To explore the potential involvement of hnRNP C1/C2 in DENV replication, we employed an in vitro study using the hepatocyte Huh7 cell line for DENV infection and specific siRNA-mediated gene knockdown. Effects of hnRNP C1/C2 knockdown on different events in DENV infection and replication have been investigated.
Discussion
hnRNP C1/C2 are RNA-binding host cellular proteins that play important roles in replication of certain positive-strand RNA viruses such as poliovirus and hepatitis C virus (HCV) [
30-
33]. Nevertheless, their functional contribution to DENV replication remains largely unexplored. The present study used an
in vitro model of Huh7 cells for DENV infection and specific siRNA-mediated gene knockdown to investigate the potential involvement of hnRNP C1/C2 in the process of DENV infection. We demonstrated an association between hnRNP C1/C2 and viral RNA in DENV-infected Huh7 cells. A significant knockdown of hnRNP C1/C2 proteins following specific siRNA transfection affected DENV infection by decreasing viral RNA replication, viral protein synthesis and subsequent production of infectious virus.

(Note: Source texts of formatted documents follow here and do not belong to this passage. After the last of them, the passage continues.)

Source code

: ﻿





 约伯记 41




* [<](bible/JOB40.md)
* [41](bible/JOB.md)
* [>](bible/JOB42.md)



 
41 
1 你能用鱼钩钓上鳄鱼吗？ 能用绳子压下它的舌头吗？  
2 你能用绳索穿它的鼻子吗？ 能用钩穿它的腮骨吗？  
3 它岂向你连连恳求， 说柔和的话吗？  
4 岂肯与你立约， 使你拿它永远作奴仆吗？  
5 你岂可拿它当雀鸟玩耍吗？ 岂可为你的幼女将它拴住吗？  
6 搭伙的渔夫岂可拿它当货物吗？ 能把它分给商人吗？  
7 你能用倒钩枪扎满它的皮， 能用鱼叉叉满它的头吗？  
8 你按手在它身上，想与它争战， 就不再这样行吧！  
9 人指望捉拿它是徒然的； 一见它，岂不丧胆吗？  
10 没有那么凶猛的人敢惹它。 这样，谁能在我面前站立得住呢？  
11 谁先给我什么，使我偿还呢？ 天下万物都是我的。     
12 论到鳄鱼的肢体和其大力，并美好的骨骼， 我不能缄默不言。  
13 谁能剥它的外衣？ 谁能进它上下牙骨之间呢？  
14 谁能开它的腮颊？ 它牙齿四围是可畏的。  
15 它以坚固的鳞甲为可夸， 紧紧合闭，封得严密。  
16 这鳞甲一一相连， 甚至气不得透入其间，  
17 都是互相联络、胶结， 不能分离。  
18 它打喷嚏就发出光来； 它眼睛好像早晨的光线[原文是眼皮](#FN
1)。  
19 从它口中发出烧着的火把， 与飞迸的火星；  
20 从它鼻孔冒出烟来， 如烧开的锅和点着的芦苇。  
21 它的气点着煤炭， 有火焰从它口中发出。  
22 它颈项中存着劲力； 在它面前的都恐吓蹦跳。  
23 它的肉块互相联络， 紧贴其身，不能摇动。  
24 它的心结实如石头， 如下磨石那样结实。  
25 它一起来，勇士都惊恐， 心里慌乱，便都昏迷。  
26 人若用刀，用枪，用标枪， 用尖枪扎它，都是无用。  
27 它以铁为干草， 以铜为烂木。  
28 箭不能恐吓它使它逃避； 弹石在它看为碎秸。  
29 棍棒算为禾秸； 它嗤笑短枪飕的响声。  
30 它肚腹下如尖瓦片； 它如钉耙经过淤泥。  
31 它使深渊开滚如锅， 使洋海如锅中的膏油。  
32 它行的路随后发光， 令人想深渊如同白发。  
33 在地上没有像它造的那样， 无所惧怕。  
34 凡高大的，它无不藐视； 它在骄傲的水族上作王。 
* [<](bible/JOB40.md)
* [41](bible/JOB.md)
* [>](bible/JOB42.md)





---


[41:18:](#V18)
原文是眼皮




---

hnRNP C1/C2 are abundant host cellular proteins found predominantly in the nucleus, but they can translocate to the cytoplasm under certain conditions [
20-
25]. Active export of hnRNP C1/C2 to the cytoplasm was triggered by tumor necrosis factor-α or phorbol 12-myristate 13-acetate (PMA)-mediated apoptosis through activation of Rho-associated kinase [
22]. The presence of hnRNP C1/C2 in the cytoplasm was also observed during mitosis upon nuclear membrane breakdown in late G2/M phase of the cell cycle [
25]. Additionally, cytoplasmic re-localization of hnRNP C1/C2 has been found in rhinovirus, poliovirus and vesicular stomatitis virus infections, through inhibition of nuclear import and changes in the composition of nuclear pore complexes [
21,
23] or enhanced nuclear export of the proteins [
24]. A previous study of DENV infection demonstrated the presence of hnRNP C1/C2 predominantly in the nuclear fraction, and to a lesser degree in the cytoplasmic fraction of virus-infected EA.hy926 cells, using a subcellular fractionation assay [
28]. This finding was consistent with the detection of hnRNP C1/C2 in the cytoplasm by immunofluorescence staining in DENV-infected HEK 293T cells [
26] and DENV-infected Huh7 cells (data not shown). However, no difference in the pattern of subcellular localization of hnRNP C1/C2 between mock-infected and DENV-infected cells was observed [
26].
Specific siRNA transfection resulted in a significant decrease in hnRNP C1/C2 at both mRNA and protein levels (Figure
2A and B). As demonstrated by immunofluorescence staining of DENV E antigen, the hnRNP C1/C2 knockdown reduced the percentage of cells expressing this viral protein (Figure
5). This effect was unlikely due to a direct hindrance at the initial step of DENV binding and entry into the cells, because hnRNP C1/C2 were undetectable on the cell surface (data not shown). Rather, it probably resulted from multiple downstream processes within the DENV replication cycle that led to a signification decrease in DENV production (Figure
8). Using real-time RT-PCR, delayed kinetics of viral RNA synthesis were observed in DENV-infected cells following hnRNP C1/C2 knockdown, particularly with a significant reduction of viral RNA accumulation at 36 h post-infection (Figure
4). This suggested a potential contribution of hnRNP C1/C2, in association with viral RNA, to facilitate the RNA replication process of DENV. Similar findings on the role of hnRNP C1/C2 in virus replication have been reported in other positive-strand RNA viruses such as poliovirus and HCV [
30-
33]. hnRNP C1/C2 have been shown to interact with 5′- and 3′-ends of poliovirus negative-strand RNA intermediate and with poliovirus protein precursors, which are essential for virus replication; that is, 3CD (a precursor of viral RNA-dependent RNA polymerase), P2 and P3 (precursors of nonstructural proteins), hence promoting viral replication complex assembly and viral RNA synthesis of poliovirus [
31-
33]. Moreover, hnRNP C1/C2, accompanied by polypyrimidine-tract binding protein (PTB or hnRNP I), bind to the pyrimidine-rich region within the 3′-untranslated region (UTR) of HCV RNA and initiate and/or regulate HCV replication [
30]. The detailed mechanism whereby hnRNP C1/C2 associate with viral RNA in DENV-infected cells is not known. It might be that this interaction functions, in concert with other viral and host proteins, to assist the structural formation of the viral replication complex required for DENV replication.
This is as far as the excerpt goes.